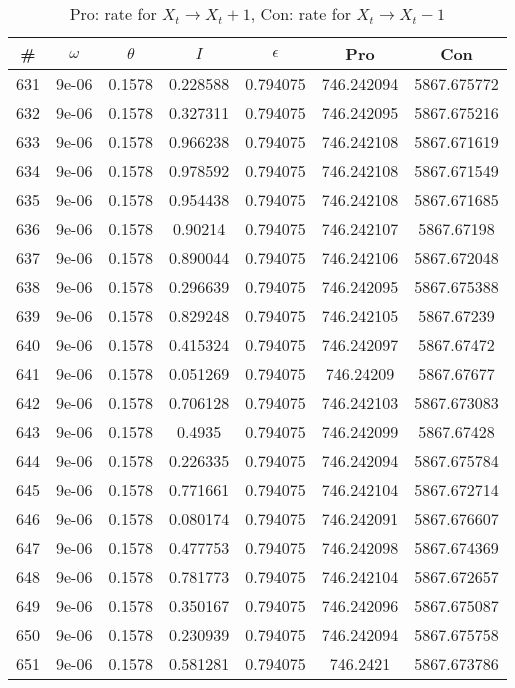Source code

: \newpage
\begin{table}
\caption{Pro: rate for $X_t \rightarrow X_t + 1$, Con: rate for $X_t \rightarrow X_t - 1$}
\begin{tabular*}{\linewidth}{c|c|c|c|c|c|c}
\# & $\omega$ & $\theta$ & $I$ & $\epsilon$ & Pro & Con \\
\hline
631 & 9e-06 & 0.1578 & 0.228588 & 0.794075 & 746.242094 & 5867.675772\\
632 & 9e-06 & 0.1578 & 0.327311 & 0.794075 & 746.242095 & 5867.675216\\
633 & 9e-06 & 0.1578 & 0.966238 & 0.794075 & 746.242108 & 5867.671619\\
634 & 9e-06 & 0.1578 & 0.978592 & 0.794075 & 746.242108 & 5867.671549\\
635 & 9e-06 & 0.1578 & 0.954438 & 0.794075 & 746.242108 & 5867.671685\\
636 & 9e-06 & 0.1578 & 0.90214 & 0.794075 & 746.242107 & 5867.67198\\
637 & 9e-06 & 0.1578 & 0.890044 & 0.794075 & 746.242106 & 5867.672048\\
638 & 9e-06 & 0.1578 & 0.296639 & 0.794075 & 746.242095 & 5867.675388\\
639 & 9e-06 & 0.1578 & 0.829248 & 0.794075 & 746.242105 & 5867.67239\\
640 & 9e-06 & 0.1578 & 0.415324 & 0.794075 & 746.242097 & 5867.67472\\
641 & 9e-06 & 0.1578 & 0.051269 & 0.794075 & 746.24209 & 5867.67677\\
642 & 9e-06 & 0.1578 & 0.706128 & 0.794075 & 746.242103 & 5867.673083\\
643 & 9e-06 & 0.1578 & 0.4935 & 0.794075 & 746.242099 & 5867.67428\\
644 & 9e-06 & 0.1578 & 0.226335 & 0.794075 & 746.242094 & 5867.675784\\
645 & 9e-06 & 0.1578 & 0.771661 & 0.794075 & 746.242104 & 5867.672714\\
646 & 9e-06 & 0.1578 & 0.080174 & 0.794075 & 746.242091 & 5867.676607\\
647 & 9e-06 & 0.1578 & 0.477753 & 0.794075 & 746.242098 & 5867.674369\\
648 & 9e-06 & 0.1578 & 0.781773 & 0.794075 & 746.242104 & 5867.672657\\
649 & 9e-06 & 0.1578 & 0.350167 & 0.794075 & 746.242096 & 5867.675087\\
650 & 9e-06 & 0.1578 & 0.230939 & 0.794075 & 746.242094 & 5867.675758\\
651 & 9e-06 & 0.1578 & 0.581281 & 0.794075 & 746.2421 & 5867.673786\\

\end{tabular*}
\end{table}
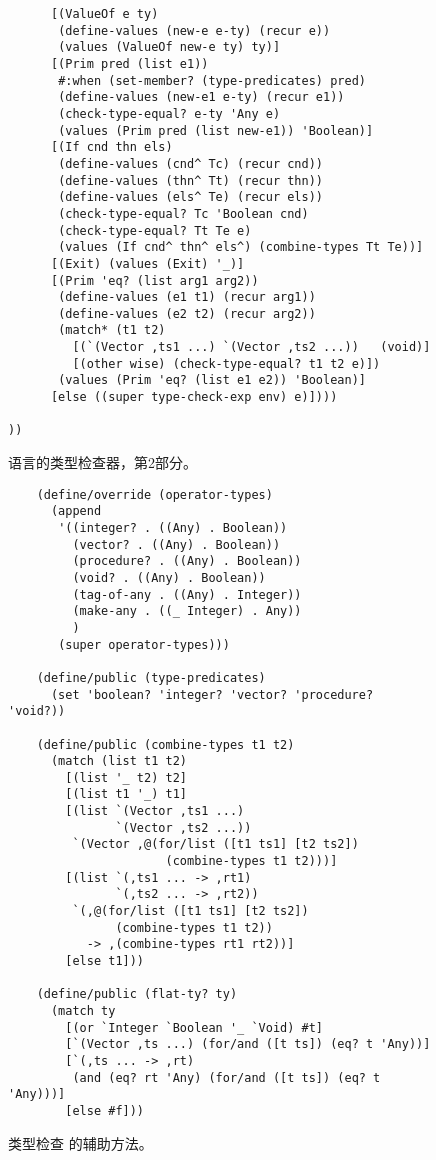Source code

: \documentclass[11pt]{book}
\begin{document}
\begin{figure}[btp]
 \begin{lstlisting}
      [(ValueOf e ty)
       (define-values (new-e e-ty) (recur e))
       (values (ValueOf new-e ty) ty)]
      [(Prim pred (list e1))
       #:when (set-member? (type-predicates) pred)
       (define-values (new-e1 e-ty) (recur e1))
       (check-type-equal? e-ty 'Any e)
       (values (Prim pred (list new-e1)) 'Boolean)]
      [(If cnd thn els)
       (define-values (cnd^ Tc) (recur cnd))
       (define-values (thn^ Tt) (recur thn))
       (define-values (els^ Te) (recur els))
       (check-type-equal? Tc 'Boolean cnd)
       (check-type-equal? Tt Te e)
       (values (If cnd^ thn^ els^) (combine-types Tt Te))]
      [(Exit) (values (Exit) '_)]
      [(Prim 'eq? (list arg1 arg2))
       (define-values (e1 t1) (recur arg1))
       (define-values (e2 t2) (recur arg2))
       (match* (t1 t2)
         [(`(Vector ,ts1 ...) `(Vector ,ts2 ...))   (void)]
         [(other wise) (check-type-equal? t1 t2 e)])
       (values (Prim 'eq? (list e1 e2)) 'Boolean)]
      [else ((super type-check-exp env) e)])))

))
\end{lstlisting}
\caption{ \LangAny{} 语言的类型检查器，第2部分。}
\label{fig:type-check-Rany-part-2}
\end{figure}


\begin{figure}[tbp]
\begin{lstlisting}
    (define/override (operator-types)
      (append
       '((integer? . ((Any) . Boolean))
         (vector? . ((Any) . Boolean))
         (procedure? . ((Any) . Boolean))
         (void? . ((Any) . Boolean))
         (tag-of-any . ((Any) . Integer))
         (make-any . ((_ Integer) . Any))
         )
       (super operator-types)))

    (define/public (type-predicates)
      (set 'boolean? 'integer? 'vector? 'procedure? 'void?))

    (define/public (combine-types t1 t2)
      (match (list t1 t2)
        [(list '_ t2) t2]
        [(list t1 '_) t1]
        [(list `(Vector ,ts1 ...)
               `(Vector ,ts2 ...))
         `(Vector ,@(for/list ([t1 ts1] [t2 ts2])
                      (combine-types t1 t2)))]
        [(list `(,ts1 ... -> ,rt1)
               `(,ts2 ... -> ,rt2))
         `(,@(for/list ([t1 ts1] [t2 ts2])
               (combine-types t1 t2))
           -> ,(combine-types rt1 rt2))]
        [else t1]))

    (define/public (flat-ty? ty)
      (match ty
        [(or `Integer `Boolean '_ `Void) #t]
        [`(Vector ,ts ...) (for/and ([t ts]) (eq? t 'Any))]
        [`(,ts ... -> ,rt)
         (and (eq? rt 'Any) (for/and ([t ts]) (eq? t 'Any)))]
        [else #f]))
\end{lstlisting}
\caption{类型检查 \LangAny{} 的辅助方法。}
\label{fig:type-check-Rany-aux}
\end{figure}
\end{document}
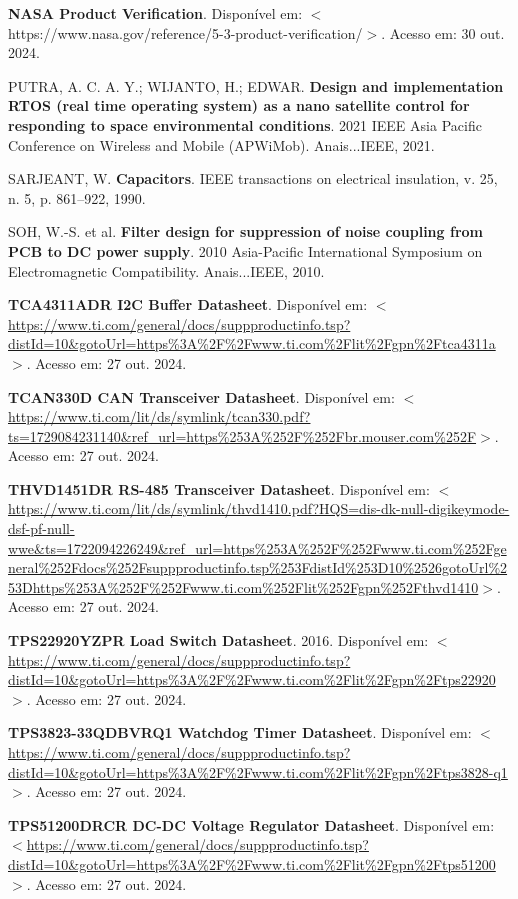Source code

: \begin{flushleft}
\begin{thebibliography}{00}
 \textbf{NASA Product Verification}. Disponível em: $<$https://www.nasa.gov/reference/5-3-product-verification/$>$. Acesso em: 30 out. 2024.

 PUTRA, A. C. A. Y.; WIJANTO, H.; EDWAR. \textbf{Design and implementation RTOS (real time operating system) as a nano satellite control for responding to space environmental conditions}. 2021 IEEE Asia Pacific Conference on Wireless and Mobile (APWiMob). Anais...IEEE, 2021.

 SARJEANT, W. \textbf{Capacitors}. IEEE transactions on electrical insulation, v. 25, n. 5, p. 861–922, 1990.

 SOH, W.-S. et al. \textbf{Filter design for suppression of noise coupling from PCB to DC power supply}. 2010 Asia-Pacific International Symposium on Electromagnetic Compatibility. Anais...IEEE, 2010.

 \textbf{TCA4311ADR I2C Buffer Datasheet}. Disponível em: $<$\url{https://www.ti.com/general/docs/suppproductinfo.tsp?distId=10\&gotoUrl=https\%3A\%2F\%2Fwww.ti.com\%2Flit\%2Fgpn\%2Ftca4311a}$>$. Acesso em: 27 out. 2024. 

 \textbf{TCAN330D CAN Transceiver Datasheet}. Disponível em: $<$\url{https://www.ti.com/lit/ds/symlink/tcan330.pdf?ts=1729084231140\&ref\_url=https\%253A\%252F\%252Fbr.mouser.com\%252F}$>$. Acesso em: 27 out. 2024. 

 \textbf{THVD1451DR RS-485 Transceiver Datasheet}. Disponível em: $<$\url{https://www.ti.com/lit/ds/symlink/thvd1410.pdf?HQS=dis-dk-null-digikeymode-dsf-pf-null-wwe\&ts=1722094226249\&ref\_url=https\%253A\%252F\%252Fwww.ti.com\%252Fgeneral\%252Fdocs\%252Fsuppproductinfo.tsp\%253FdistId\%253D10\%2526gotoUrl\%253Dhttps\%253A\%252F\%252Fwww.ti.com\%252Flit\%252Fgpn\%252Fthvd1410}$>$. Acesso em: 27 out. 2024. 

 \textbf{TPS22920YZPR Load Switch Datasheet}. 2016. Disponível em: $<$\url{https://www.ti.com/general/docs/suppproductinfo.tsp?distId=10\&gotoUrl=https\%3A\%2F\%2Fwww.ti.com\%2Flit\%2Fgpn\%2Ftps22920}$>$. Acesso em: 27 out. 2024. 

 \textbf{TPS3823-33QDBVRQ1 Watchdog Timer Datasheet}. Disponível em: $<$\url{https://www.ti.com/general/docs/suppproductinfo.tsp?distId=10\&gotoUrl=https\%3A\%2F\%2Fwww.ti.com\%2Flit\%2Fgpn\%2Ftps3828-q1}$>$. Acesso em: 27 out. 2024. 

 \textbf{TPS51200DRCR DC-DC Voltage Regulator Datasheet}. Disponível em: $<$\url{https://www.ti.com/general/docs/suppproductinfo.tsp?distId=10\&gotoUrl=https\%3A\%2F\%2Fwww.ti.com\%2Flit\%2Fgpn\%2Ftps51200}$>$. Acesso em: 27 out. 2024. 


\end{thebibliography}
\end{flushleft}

----------

Look over the material above and report each line holding "caption".

◆ Solution to this task:
\caption{Pro: rate for $X_t \rightarrow X_t + 1$, Con: rate for $X_t \rightarrow X_t - 1$}
\caption{ \LangAny{} 语言的类型检查器，第2部分。}
\caption{类型检查 \LangAny{} 的辅助方法。}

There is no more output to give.